# PROBLEM REQUIREMENTS:
Give back every entry precisely as written, without any of the images.

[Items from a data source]
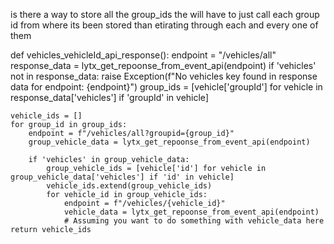 is there a way to store all the group_ids the will have to just call each group id from where its been stored than etirating through each and every one of them


def vehicles_vehicleId_api_response():
    endpoint = "/vehicles/all"   
    response_data = lytx_get_repoonse_from_event_api(endpoint)
    if 'vehicles' not in response_data:
        raise Exception(f"No vehicles key found in response data for endpoint: {endpoint}")
    group_ids = [vehicle['groupId'] for vehicle in response_data['vehicles'] if 'groupId' in vehicle]
    
    vehicle_ids = []
    for group_id in group_ids:
        endpoint = f"/vehicles/all?groupid={group_id}"
        group_vehicle_data = lytx_get_repoonse_from_event_api(endpoint)
        
        if 'vehicles' in group_vehicle_data:
            group_vehicle_ids = [vehicle['id'] for vehicle in group_vehicle_data['vehicles'] if 'id' in vehicle]
            vehicle_ids.extend(group_vehicle_ids)    
            for vehicle_id in group_vehicle_ids:
                endpoint = f"/vehicles/{vehicle_id}"
                vehicle_data = lytx_get_repoonse_from_event_api(endpoint)
                # Assuming you want to do something with vehicle_data here
    return vehicle_ids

# ANSWER SPACE:
 is there a way to store all the group_ids the will have to just call each group id from where its been stored than etirating through each and every one of them


def vehicles_vehicleId_api_response():
    endpoint = "/vehicles/all"   
    response_data = lytx_get_repoonse_from_event_api(endpoint)
    if 'vehicles' not in response_data:
        raise Exception(f"No vehicles key found in response data for endpoint: {endpoint}")
    group_ids = [vehicle['groupId'] for vehicle in response_data['vehicles'] if 'groupId' in vehicle]
    
    vehicle_ids = []
    for group_id in group_ids:
        endpoint = f"/vehicles/all?groupid={group_id}"
        group_vehicle_data = lytx_get_repoonse_from_event_api(endpoint)
        
        if 'vehicles' in group_vehicle_data:
            group_vehicle_ids = [vehicle['id'] for vehicle in group_vehicle_data['vehicles'] if 'id' in vehicle]
            vehicle_ids.extend(group_vehicle_ids)    
            for vehicle_id in group_vehicle_ids:
                endpoint = f"/vehicles/{vehicle_id}"
                vehicle_data = lytx_get_repoonse_from_event_api(endpoint)
                # Assuming you want to do something with vehicle_data here
    return vehicle_ids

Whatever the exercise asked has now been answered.